Genomics Research Center, Harbin Medical University, Harbin, China.
BMC Genomics. 2014 Jan 21;15:50. doi: 10.1186/1471-2164-15-50.
Many bacteria can deliver pathogenic proteins (effectors) through type IV secretion systems (T4SSs) to eukaryotic cytoplasm, causing host diseases. The inherent property, such as sequence diversity and global scattering throughout the whole genome, makes it a big challenge to effectively identify the full set of T4SS effectors. Therefore, an effective inter-species T4SS effector prediction tool is urgently needed to help discover new effectors in a variety of bacterial species, especially those with few known effectors, e.g., Helicobacter pylori.
In this research, we first manually annotated a full list of validated T4SS effectors from different bacteria and then carefully compared their C-terminal sequential and position-specific amino acid compositions, possible motifs and structural features. Based on the observed features, we set up several models to automatically recognize T4SS effectors.

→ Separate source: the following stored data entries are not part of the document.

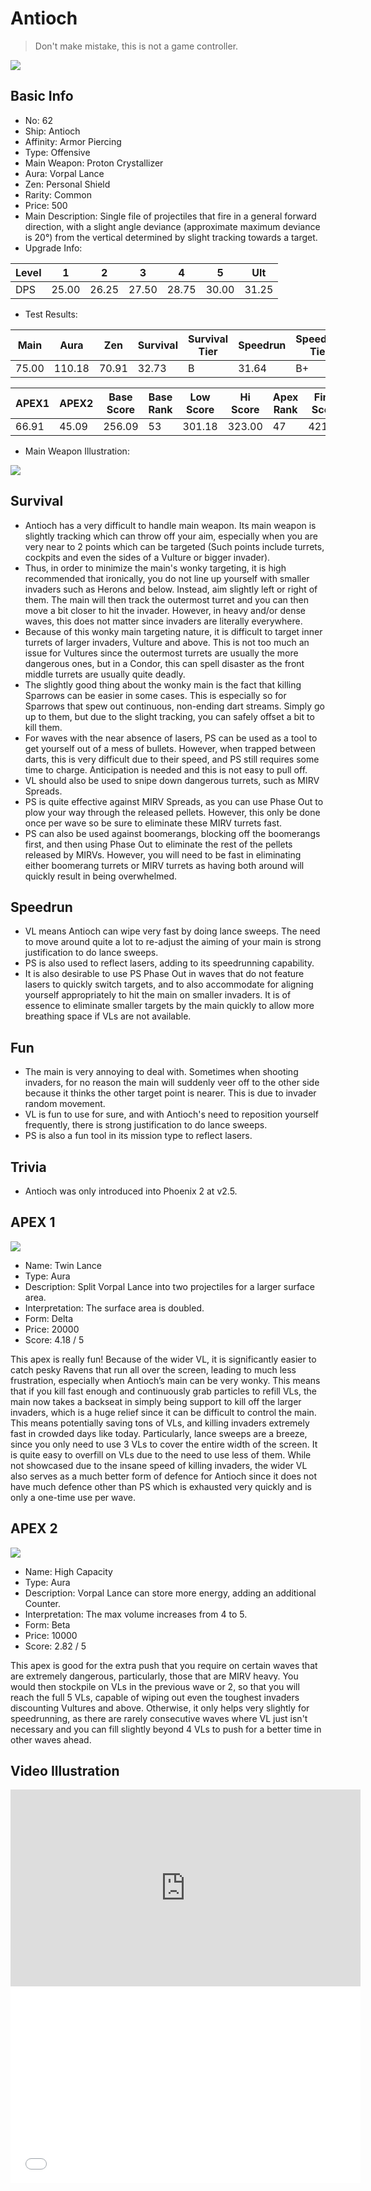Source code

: # Antioch

> Don't make mistake, this is not a game controller.

<img src="/ships/ship_62.png" style={{zoom:1}}/>

## Basic Info

- No: 62
- Ship: Antioch
- Affinity: Armor Piercing
- Type: Offensive
- Main Weapon: Proton Crystallizer
- Aura: Vorpal Lance
- Zen: Personal Shield
- Rarity: Common
- Price: 500
- Main Description: Single file of projectiles that fire in a general forward direction, with a slight angle deviance (approximate maximum deviance is 20°) from the vertical determined by slight tracking towards a target.
- Upgrade Info: 

| Level | 1 | 2 | 3 | 4 | 5 | Ult |
|--|--|--|--|--|--|--|
| DPS | 25.00 | 26.25 | 27.50 | 28.75 | 30.00 | 31.25 |

- Test Results: 

| Main | Aura | Zen | Survival | Survival Tier | Speedrun | Speedrun Tier | Fun | Fun Tier |
|--|--|--|--|--|--|--|--|--|
| 75.00 | 110.18 | 70.91 | 32.73 | B | 31.64 | B+ | 34.36 | B+ |

| APEX1 | APEX2 | Base Score | Base Rank | Low Score | Hi Score | Apex Rank | Final Score | FinalRank |
|--|--|--|--|--|--|--|--|--|
| 66.91 | 45.09 | 256.09 | 53 | 301.18 | 323.00 | 47 | 421.73 | 47 |

- Main Weapon Illustration:

<img src="/illustration/main_62.gif" style={{zoom:1}}/>

## Survival

- Antioch has a very difficult to handle main weapon. Its main weapon is slightly tracking which can throw off your aim, especially when you are very near to 2 points which can be targeted (Such points include turrets, cockpits and even the sides of a Vulture or bigger invader).
- Thus, in order to minimize the main's wonky targeting, it is high recommended that ironically, you do not line up yourself with smaller invaders such as Herons and below. Instead, aim slightly left or right of them. The main will then track the outermost turret and you can then move a bit closer to hit the invader. However, in heavy and/or dense waves, this does not matter since invaders are literally everywhere.
- Because of this wonky main targeting nature, it is difficult to target inner turrets of larger invaders, Vulture and above. This is not too much an issue for Vultures since the outermost turrets are usually the more dangerous ones, but in a Condor, this can spell disaster as the front middle turrets are usually quite deadly.
- The slightly good thing about the wonky main is the fact that killing Sparrows can be easier in some cases. This is especially so for Sparrows that spew out continuous, non-ending dart streams. Simply go up to them, but due to the slight tracking, you can safely offset a bit to kill them.
- For waves with the near absence of lasers, PS can be used as a tool to get yourself out of a mess of bullets. However, when trapped between darts, this is very difficult due to their speed, and PS still requires some time to charge. Anticipation is needed and this is not easy to pull off.
- VL should also be used to snipe down dangerous turrets, such as MIRV Spreads.
- PS is quite effective against MIRV Spreads, as you can use Phase Out to plow your way through the released pellets. However, this only be done once per wave so be sure to eliminate these MIRV turrets fast.
- PS can also be used against boomerangs, blocking off the boomerangs first, and then using Phase Out to eliminate the rest of the pellets released by MIRVs. However, you will need to be fast in eliminating either boomerang turrets or MIRV turrets as having both around will quickly result in being overwhelmed.

## Speedrun

- VL means Antioch can wipe very fast by doing lance sweeps. The need to move around quite a lot to re-adjust the aiming of your main is strong justification to do lance sweeps.
- PS is also used to reflect lasers, adding to its speedrunning capability.
- It is also desirable to use PS Phase Out in waves that do not feature lasers to quickly switch targets, and to also accommodate for aligning yourself appropriately to hit the main on smaller invaders. It is of essence to eliminate smaller targets by the main quickly to allow more breathing space if VLs are not available.

## Fun

- The main is very annoying to deal with. Sometimes when shooting invaders, for no reason the main will suddenly veer off to the other side because it thinks the other target point is nearer. This is due to invader random movement.
- VL is fun to use for sure, and with Antioch's need to reposition yourself frequently, there is strong justification to do lance sweeps.
- PS is also a fun tool in its mission type to reflect lasers.

## Trivia

- Antioch was only introduced into Phoenix 2 at v2.5.

## APEX 1

<img src="/ships/ship_62_apex_1.png" style={{zoom:1}}/>

- Name: Twin Lance
- Type: Aura
- Description: Split Vorpal Lance into two projectiles for a larger surface area.
- Interpretation: The surface area is doubled.
- Form: Delta
- Price: 20000
- Score: 4.18 / 5

This apex is really fun! Because of the wider VL, it is significantly easier to catch pesky Ravens that run all over the screen, leading to much less frustration, especially when Antioch’s main can be very wonky. This means that if you kill fast enough and continuously grab particles to refill VLs, the main now takes a backseat in simply being support to kill off the larger invaders, which is a huge relief since it can be difficult to control the main. This means potentially saving tons of VLs, and killing invaders extremely fast in crowded days like today. Particularly, lance sweeps are a breeze, since you only need to use 3 VLs to cover the entire width of the screen. It is quite easy to overfill on VLs due to the need to use less of them. While not showcased due to the insane speed of killing invaders, the wider VL also serves as a much better form of defence for Antioch since it does not have much defence other than PS which is exhausted very quickly and is only a one-time use per wave.

## APEX 2

<img src="/ships/ship_62_apex_2.png" style={{zoom:1}}/>

- Name: High Capacity
- Type: Aura
- Description: Vorpal Lance can store more energy, adding an additional Counter.
- Interpretation: The max volume increases from 4 to 5.
- Form: Beta
- Price: 10000
- Score: 2.82 / 5

This apex is good for the extra push that you require on certain waves that are extremely dangerous, particularly, those that are MIRV heavy. You would then stockpile on VLs in the previous wave or 2, so that you will reach the full 5 VLs, capable of wiping out even the toughest invaders discounting Vultures and above. Otherwise, it only helps very slightly for speedrunning, as there are rarely consecutive waves where VL just isn't necessary and you can fill slightly beyond 4 VLs to push for a better time in other waves ahead.

## Video Illustration

<iframe width="560" height="315" src="https://www.youtube.com/embed/EiO8TyazRKE?si=wE5NQ6hkgOwaxKFU" title="YouTube video player" frameborder="0" allow="accelerometer; autoplay; clipboard-write; encrypted-media; gyroscope; picture-in-picture; web-share" referrerpolicy="strict-origin-when-cross-origin" allowfullscreen></iframe>

<br/>

<iframe width="560" height="315" src="//player.bilibili.com/player.html?aid=594509033&bvid=BV1hq4y147Ed&cid=543358467&p=1&autoplay=false" scrolling="no" border="0" frameborder="no" allow="accelerometer; autoplay; clipboard-write; encrypted-media; gyroscope; picture-in-picture; web-share" framespacing="0" allowfullscreen="true"> </iframe>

Three of the models performed strikingly better than the others and T4SEpre_Joint had the best performance, which could distinguish the T4SS effectors from non-effectors with a 5-fold cross-validation sensitivity of 89% at a specificity of 97%, based on the training datasets. An inter-species cross prediction showed that T4SEpre_Joint could recall most known effectors from a variety of species. The inter-species prediction tool package, T4SEpre, was further used to predict new T4SS effectors from H. pylori, an important human pathogen associated with gastritis, ulcer and cancer. In total, 24 new highly possible H. pylori T4S effector genes were computationally identified.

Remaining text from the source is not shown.